Warta

Wakil Rais ‘Aam PBNU: Hijrah Sesungguhnya Meninggalkan Perbuatan Tidak Baik Menuju Baik

Sabtu, 13 Juli 2024 | 07:55 WIB

Wakil Rais ‘Aam PBNU: Hijrah Sesungguhnya Meninggalkan Perbuatan Tidak Baik Menuju Baik

Wakil Rais Aam PBNU, KH Afifuddin Muhajir (Foto: NU Online/ Suwitno)

Jakarta, NU Online Lampung

Wakil Rais ‘Aam Pengurus Besar Nahdlatul Ulama (PBNU), KH Afifuddin Muhajir mengatakan, hijrah yang sesungguhnya adalah meninggalkan sesuatu yang tidak baik menuju yang baik, dari sesuatu yang kurang baik menjadi lebih baik lagi. Nabi bersabda setelah penaklukan Makkah tidak ada hijrah yang sesungguhnya.


Hal tersebut disampaikan ketika menjelaskan spirit Muharram sebagai bulan hijrah. Hijrah yang dimaksud adalah perpindahan ialah ketika Nabi Muhammad saw bersama para sahabat dari Makkah ke Madinah. 

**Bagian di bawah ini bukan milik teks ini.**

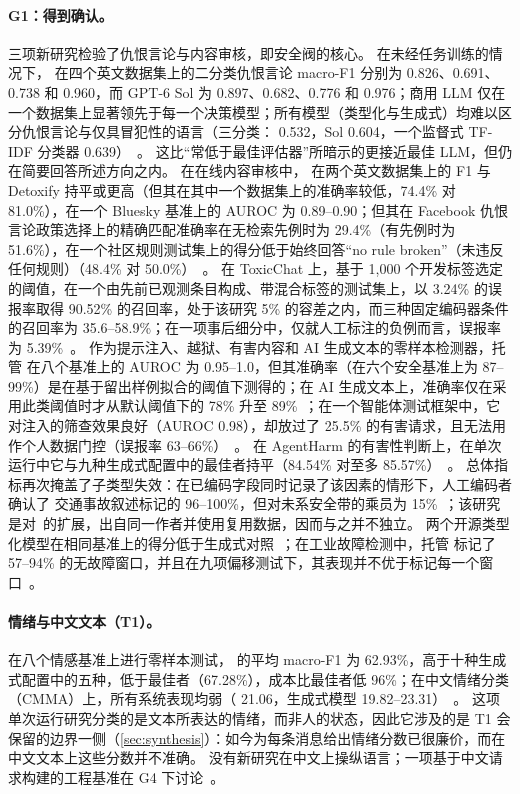 \paragraph{G1：得到确认。}
三项新研究检验了仇恨言论与内容审核，即安全阀的核心。
在未经任务训练的情况下，\jev{} 在四个英文数据集上的二分类仇恨言论 macro-F1 分别为 0.826、0.691、0.738 和 0.960，而 GPT-6 Sol 为 0.897、0.682、0.776 和 0.976；商用 LLM 仅在一个数据集上显著领先于每一个决策模型；所有模型（类型化与生成式）均难以区分仇恨言论与仅具冒犯性的语言（三分类：\jev{} 0.532，Sol 0.604，一个监督式 TF-IDF 分类器 0.639）~\cite{arx03324}。
这比“常低于最佳评估器”所暗示的更接近最佳 LLM，但仍在简要回答所述方向之内。
在在线内容审核中，\jev{} 在两个英文数据集上的 F1 与 Detoxify 持平或更高（但其在其中一个数据集上的准确率较低，74.4\% 对 81.0\%），在一个 Bluesky 基准上的 AUROC 为 0.89--0.90；但其在 Facebook 仇恨言论政策选择上的精确匹配准确率在无检索先例时为 29.4\%（有先例时为 51.6\%），在一个社区规则测试集上的得分低于始终回答“no rule broken”（未违反任何规则）（48.4\% 对 50.0\%）~\cite{arx07953}。
在 ToxicChat 上，基于 1{,}000 个开发标签选定的阈值，在一个由先前已观测条目构成、带混合标签的测试集上，以 3.24\% 的误报率取得 90.52\% 的召回率，处于该研究 5\% 的容差之内，而三种固定编码器条件的召回率为 35.6--58.9\%；在一项事后细分中，仅就人工标注的负例而言，误报率为 5.39\%~\cite{zen23075657}\zmark{}。
作为提示注入、越狱、有害内容和 AI 生成文本的零样本检测器，托管 \jev{} 在八个基准上的 AUROC 为 0.95--1.0，但其准确率（在六个安全基准上为 87--99\%）是在基于留出样例拟合的阈值下测得的；在 AI 生成文本上，准确率仅在采用此类阈值时才从默认阈值下的 78\% 升至 89\%~\cite{arx04985}；在一个智能体测试框架中，它对注入的筛查效果良好（AUROC 0.98），却放过了 25.5\% 的有害请求，且无法用作个人数据门控（误报率 63--66\%）~\cite{arx02267}。
在 AgentHarm 的有害性判断上，在单次运行中它与九种生成式配置中的最佳者持平（84.54\% 对至多 85.57\%）~\cite{arx03935}。
总体指标再次掩盖了子类型失效：在已编码字段同时记录了该因素的情形下，人工编码者确认了 \jev{} 交通事故叙述标记的 96--100\%，但对未系安全带的乘员为 15\%~\cite{arx10321}；该研究是对~\cite{arx24052}的扩展，出自同一作者并使用复用数据，因而与之并不独立。
两个开源类型化模型在相同基准上的得分低于生成式对照~\cite{arx06744,arx07177}；在工业故障检测中，托管 \jev{} 标记了 57--94\% 的无故障窗口，并且在九项偏移测试下，其表现并不优于标记每一个窗口~\cite{arx09937}。

\paragraph{情绪与中文文本（T1）。}
在八个情感基准上进行零样本测试，\jev{} 的平均 macro-F1 为 62.93\%，高于十种生成式配置中的五种，低于最佳者（67.28\%），成本比最佳者低 96\%；在中文情绪分类（CMMA）上，所有系统表现均弱（\jev{} 21.06，生成式模型 19.82--23.31）~\cite{arx08829}。
这项单次运行研究分类的是文本所表达的情绪，而非人的状态，因此它涉及的是 T1 会保留的边界一侧（\cref{sec:synthesis}）：如今为每条消息给出情绪分数已很廉价，而在中文文本上这些分数并不准确。
没有新研究在中文上操纵语言；一项基于中文请求构建的工程基准在 G4 下讨论~\cite{arx09896}。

“Adapun perintah hijrah tersebut dilakukan, lantaran Makkah bukanlah tempat yang kondusif untuk menjalankan dakwah Islam pada saat itu. Islam memerlukan negara untuk penyebaran agama dan pelaksanaan syariatnya, sementara di Makkah sudah ada pemerintahan,” ujarnya dilansir dari NU Online.


Rasulullah saw tidak ingin menjadi pemberontak di Makkah. Oleh karena itu, ada instruksi dari Allah swt untuk hijrah meninggalkan kota Makkah menuju Madinah. Kiai Afif juga menjelaskan bahwa perang yang diizinkan oleh Allah swt pada masa itu adalah untuk mempertahankan negara.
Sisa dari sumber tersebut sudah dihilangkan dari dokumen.